A National Institutes of Health-funded collaboration between scientists at Arkansas Children’s Research Institute and the University of Arkansas for Medical Sciences will help the Centers for Disease Control and Prevention and the Arkansas Department of Health understand more about the variants of COVID-19 circulating in the state by increasing capacity for genomic sequencing, tracking and analyses of virus samples.
The $770,000 NIH grant, announced Wednesday (July 7), will be devoted to the powerful collaboration between UAMS, Arkansas Children’s, Baptist Health and ADH. The “Arkansas Sequencing (ArkSeq) Consortium” will be a source for samples from across the state to be used for sequencing COVID-19 variants. ACRI will provide an additional $200,000, in part from Arkansas Biosciences Institute funds, to expand sequencing capacity.

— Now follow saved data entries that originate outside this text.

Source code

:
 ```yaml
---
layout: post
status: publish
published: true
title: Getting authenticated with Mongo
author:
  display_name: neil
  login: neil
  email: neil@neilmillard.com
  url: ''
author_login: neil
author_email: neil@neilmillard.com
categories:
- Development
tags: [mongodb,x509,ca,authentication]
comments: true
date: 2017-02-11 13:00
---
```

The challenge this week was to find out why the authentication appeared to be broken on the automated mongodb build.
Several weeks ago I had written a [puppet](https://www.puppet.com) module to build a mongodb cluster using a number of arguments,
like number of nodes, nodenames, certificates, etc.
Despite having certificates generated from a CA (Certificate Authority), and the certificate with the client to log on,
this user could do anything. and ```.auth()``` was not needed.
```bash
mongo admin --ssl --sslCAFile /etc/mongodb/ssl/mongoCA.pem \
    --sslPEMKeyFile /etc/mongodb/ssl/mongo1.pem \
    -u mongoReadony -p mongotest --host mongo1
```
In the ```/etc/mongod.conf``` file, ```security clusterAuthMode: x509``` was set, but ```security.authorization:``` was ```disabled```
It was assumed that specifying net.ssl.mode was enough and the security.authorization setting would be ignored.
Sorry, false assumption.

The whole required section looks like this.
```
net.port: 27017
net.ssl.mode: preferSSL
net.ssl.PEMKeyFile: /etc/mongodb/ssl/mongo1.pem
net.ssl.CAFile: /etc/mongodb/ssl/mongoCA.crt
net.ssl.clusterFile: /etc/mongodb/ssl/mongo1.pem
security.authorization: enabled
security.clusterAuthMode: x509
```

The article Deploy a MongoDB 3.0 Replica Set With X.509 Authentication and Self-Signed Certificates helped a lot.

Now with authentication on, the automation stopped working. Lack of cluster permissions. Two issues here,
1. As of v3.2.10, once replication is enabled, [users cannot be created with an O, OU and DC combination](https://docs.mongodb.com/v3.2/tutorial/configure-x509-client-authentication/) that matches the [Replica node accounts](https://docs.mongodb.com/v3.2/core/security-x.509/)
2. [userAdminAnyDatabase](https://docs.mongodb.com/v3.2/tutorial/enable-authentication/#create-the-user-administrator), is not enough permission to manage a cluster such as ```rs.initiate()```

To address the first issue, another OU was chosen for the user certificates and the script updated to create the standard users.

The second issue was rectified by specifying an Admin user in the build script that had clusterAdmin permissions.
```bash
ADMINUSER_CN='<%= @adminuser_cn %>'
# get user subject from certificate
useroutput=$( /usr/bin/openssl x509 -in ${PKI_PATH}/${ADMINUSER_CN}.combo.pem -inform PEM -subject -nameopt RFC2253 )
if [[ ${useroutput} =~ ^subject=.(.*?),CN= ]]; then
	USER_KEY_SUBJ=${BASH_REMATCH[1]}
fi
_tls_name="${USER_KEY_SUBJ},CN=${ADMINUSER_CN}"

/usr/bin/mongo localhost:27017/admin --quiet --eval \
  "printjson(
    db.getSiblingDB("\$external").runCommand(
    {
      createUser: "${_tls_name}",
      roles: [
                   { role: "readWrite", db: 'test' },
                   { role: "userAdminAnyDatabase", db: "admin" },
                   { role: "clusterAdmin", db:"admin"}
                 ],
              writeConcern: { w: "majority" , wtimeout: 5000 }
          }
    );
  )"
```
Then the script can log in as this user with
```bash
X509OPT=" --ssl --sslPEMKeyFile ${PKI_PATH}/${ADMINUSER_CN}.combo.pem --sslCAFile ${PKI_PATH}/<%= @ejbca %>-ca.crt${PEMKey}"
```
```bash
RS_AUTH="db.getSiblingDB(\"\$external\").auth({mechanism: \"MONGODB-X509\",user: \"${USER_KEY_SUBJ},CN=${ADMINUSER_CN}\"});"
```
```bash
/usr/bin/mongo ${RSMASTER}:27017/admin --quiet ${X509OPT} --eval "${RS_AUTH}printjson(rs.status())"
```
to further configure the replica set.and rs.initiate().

The grant is awarded to Dr. Alan Tackett, professor in the UAMS College of Medicine Department of Biochemistry and Molecular Biology and deputy director for the UAMS Winthrop P. Rockefeller Cancer Institute, and Dr. Josh Kennedy, associate professor in the UAMS College of Medicine Department of Pediatrics, Division of Allergy and Immunology, is the project leader.
Kennedy said the work will help the state understand which variants of COVID-19 are present in Arkansas and could even help identify new variants. Data ranging from demographics to collection dates, symptoms and vaccination status will all be essential to the project, which will result in actionable data provided to the CDC and ADH.
“The big picture information that emerges from this type of detail can equip the healthcare community to respond more quickly, ultimately saving more lives and preventing some serious complications,” Kennedy said. “Combining the expertise and resources of several Arkansas health leaders will mean we help more people faster.”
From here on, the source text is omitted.